Disclosure of Invention
The invention aims to provide a shape matching and object recognition method based on slope difference distribution, aiming at the problems that the existing object shape recognition method has low precision and can not meet the requirements of some high-precision recognition applications.
In order to achieve the purpose of the invention, the invention is realized by adopting the following technical scheme:
the method comprises the steps of obtaining one-dimensional distance distribution by calculating the distance from the center of an object to all points on the outline of the object, filtering the one-dimensional distance distribution in a frequency domain through discrete Fourier transform, then calculating slope difference distribution of the filtered one-dimensional distance distribution, mapping one-dimensional slope difference characteristic points to the outline of the object by calculating slope difference distribution and slope difference characteristic points of the one-dimensional distance distribution and utilizing the one-to-one correspondence relationship between the one-dimensional distance distribution points and the outline points of the object to obtain two-dimensional slope difference characteristic points, modeling the shape of each type of object by utilizing the normalized two-dimensional slope difference characteristic points, and identifying the type of the detected binary object by calculating the minimum distance sum of the normalized two-dimensional slope difference characteristic points of the online detected binary object and the normalized two-dimensional slope difference characteristic points of the shape model of each type of the object.

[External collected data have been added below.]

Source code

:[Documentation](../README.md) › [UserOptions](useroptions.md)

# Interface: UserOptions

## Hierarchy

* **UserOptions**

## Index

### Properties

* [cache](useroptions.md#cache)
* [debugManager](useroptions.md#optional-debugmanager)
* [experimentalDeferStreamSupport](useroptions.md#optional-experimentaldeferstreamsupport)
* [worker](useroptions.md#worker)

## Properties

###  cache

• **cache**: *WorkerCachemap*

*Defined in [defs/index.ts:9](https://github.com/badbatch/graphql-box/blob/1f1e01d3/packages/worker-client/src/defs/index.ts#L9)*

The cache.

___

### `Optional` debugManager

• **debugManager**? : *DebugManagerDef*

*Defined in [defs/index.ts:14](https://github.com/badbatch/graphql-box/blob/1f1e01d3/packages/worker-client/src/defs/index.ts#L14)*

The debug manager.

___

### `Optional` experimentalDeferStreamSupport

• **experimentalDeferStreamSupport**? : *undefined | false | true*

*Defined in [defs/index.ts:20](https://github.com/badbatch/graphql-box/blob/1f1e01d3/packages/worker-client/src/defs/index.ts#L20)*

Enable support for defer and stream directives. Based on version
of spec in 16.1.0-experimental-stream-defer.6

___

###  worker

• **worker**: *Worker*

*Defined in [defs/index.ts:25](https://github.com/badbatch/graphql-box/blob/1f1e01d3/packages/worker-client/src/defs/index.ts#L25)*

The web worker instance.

Compared with the prior art, the invention has the following advantages:
the shape matching and object identification method based on the slope difference distribution can robustly calculate the slope difference characteristic points of the object shape, and carries out object identification by matching the normalized slope difference characteristic points, so that the identification accuracy is obviously higher than that of the existing object identification technology, and the efficiency is also improved.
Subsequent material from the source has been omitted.